- Opening Delimiter -

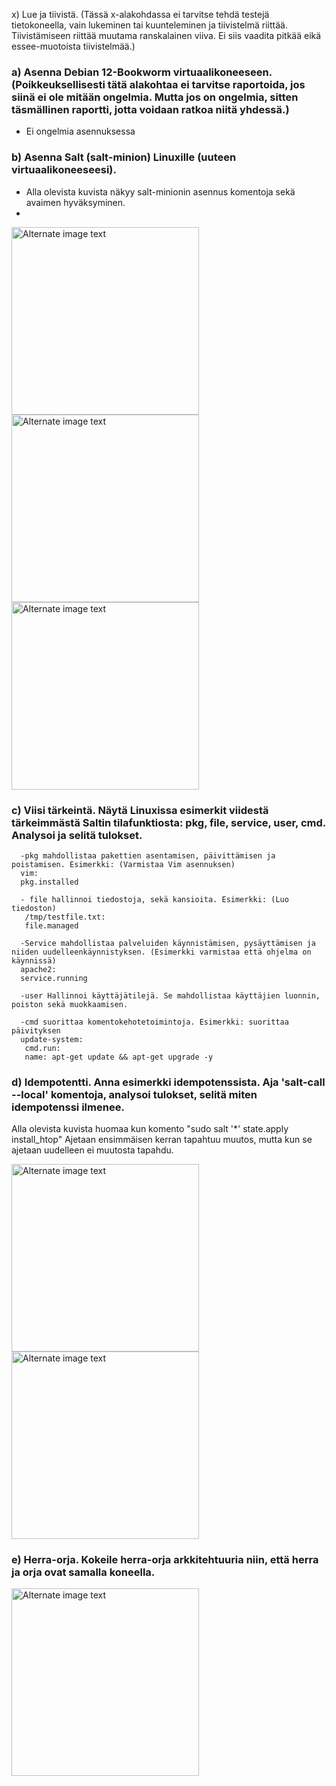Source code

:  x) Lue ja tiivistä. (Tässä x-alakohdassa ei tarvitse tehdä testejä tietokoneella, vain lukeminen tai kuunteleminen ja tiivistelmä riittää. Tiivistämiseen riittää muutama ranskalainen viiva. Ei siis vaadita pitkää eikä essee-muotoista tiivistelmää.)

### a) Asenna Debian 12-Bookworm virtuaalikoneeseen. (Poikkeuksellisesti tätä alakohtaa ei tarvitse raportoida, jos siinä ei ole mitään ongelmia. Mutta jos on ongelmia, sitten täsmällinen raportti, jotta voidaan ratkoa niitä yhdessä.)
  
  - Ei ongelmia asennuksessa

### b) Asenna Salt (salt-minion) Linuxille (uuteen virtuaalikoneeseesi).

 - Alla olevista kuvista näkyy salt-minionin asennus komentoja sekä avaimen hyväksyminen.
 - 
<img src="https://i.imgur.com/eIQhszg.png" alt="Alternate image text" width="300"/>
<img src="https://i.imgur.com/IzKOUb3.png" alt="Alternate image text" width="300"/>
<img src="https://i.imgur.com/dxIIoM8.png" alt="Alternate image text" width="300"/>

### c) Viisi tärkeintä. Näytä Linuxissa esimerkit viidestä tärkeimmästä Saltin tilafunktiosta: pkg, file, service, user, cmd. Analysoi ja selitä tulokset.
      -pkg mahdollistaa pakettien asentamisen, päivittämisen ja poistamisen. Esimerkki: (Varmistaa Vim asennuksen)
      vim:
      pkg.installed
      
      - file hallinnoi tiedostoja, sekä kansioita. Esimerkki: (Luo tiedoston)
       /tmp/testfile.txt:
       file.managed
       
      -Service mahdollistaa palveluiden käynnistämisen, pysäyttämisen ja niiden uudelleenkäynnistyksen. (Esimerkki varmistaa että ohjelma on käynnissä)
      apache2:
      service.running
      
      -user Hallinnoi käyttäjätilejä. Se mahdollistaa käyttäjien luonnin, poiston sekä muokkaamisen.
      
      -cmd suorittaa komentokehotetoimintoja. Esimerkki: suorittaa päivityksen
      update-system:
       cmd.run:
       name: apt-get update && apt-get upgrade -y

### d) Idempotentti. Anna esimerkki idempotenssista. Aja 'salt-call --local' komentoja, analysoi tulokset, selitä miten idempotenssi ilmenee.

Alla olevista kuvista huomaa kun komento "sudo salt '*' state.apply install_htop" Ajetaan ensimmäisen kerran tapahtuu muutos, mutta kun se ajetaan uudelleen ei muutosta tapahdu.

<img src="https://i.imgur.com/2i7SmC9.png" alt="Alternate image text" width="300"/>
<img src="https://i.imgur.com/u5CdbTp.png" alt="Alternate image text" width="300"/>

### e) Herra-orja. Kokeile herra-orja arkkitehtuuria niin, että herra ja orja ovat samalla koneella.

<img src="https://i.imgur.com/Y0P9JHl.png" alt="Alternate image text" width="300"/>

- Closing Delimiter -

### WORK TO COMPLETE
Reproduce every record above exactly, but leave out the pictures.

### ANSWER BOX
Source code

:  x) Lue ja tiivistä. (Tässä x-alakohdassa ei tarvitse tehdä testejä tietokoneella, vain lukeminen tai kuunteleminen ja tiivistelmä riittää. Tiivistämiseen riittää muutama ranskalainen viiva. Ei siis vaadita pitkää eikä essee-muotoista tiivistelmää.)

### a) Asenna Debian 12-Bookworm virtuaalikoneeseen. (Poikkeuksellisesti tätä alakohtaa ei tarvitse raportoida, jos siinä ei ole mitään ongelmia. Mutta jos on ongelmia, sitten täsmällinen raportti, jotta voidaan ratkoa niitä yhdessä.)
  
  - Ei ongelmia asennuksessa

### b) Asenna Salt (salt-minion) Linuxille (uuteen virtuaalikoneeseesi).

 - Alla olevista kuvista näkyy salt-minionin asennus komentoja sekä avaimen hyväksyminen.
 - 
<img src="https://i.imgur.com/eIQhszg.png" alt="Alternate image text" width="300"/>
<img src="https://i.imgur.com/IzKOUb3.png" alt="Alternate image text" width="300"/>
<img src="https://i.imgur.com/dxIIoM8.png" alt="Alternate image text" width="300"/>

### c) Viisi tärkeintä. Näytä Linuxissa esimerkit viidestä tärkeimmästä Saltin tilafunktiosta: pkg, file, service, user, cmd. Analysoi ja selitä tulokset.
      -pkg mahdollistaa pakettien asentamisen, päivittämisen ja poistamisen. Esimerkki: (Varmistaa Vim asennuksen)
      vim:
      pkg.installed
      
      - file hallinnoi tiedostoja, sekä kansioita. Esimerkki: (Luo tiedoston)
       /tmp/testfile.txt:
       file.managed
       
      -Service mahdollistaa palveluiden käynnistämisen, pysäyttämisen ja niiden uudelleenkäynnistyksen. (Esimerkki varmistaa että ohjelma on käynnissä)
      apache2:
      service.running
      
      -user Hallinnoi käyttäjätilejä. Se mahdollistaa käyttäjien luonnin, poiston sekä muokkaamisen.
      
      -cmd suorittaa komentokehotetoimintoja. Esimerkki: suorittaa päivityksen
      update-system:
       cmd.run:
       name: apt-get update && apt-get upgrade -y

### d) Idempotentti. Anna esimerkki idempotenssista. Aja 'salt-call --local' komentoja, analysoi tulokset, selitä miten idempotenssi ilmenee.

Alla olevista kuvista huomaa kun komento "sudo salt '*' state.apply install_htop" Ajetaan ensimmäisen kerran tapahtuu muutos, mutta kun se ajetaan uudelleen ei muutosta tapahdu.

<img src="https://i.imgur.com/2i7SmC9.png" alt="Alternate image text" width="300"/>
<img src="https://i.imgur.com/u5CdbTp.png" alt="Alternate image text" width="300"/>

### e) Herra-orja. Kokeile herra-orja arkkitehtuuria niin, että herra ja orja ovat samalla koneella.

<img src="https://i.imgur.com/Y0P9JHl.png" alt="Alternate image text" width="300"/>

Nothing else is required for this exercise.